[Items from a dataset]
◆ ◆ ◆ ◆ ◆ ◆ ◆

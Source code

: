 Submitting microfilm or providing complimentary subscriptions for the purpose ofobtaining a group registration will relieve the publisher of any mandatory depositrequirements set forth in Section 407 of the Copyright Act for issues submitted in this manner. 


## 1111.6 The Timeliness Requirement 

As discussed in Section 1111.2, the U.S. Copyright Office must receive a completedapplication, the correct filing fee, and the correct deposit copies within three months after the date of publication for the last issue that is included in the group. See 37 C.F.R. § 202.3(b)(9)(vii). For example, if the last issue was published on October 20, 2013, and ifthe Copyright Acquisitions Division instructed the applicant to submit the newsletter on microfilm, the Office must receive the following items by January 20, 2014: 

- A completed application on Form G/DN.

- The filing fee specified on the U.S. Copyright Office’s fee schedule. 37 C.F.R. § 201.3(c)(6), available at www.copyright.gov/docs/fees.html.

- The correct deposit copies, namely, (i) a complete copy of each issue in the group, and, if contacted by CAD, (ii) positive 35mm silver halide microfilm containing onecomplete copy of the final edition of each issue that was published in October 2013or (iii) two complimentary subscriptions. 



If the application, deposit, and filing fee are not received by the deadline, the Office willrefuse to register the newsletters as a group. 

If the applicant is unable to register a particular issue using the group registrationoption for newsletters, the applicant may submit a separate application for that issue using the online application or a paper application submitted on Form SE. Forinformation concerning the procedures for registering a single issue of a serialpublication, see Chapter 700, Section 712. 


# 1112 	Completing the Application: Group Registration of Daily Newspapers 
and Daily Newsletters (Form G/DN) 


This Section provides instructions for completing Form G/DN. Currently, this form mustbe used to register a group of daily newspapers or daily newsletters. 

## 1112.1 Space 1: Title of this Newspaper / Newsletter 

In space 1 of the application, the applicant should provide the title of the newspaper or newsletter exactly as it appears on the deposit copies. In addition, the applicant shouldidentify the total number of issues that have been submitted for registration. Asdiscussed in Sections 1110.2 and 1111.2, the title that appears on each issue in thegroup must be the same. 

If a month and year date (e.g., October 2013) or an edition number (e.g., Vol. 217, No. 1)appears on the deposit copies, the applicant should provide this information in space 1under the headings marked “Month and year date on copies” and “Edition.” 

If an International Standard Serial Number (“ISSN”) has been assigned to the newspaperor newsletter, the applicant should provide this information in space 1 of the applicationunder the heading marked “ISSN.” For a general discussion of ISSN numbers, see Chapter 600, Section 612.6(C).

◆ ◆ ◆ ◆ ◆ ◆ ◆

**Your task**.
Only the lines above from the line containing "- A completed application on Form G/DN." through the line containing "- The correct" should be retyped, exactly and with both ends included.

**Solution to this exercise**.
- A completed application on Form G/DN.

- The filing fee specified on the U.S. Copyright Office’s fee schedule. 37 C.F.R. § 201.3(c)(6), available at www.copyright.gov/docs/fees.html.

- The correct deposit copies, namely, (i) a complete copy of each issue in the group, and, if contacted by CAD, (ii) positive 35mm silver halide microfilm containing onecomplete copy of the final edition of each issue that was published in October 2013or (iii) two complimentary subscriptions. 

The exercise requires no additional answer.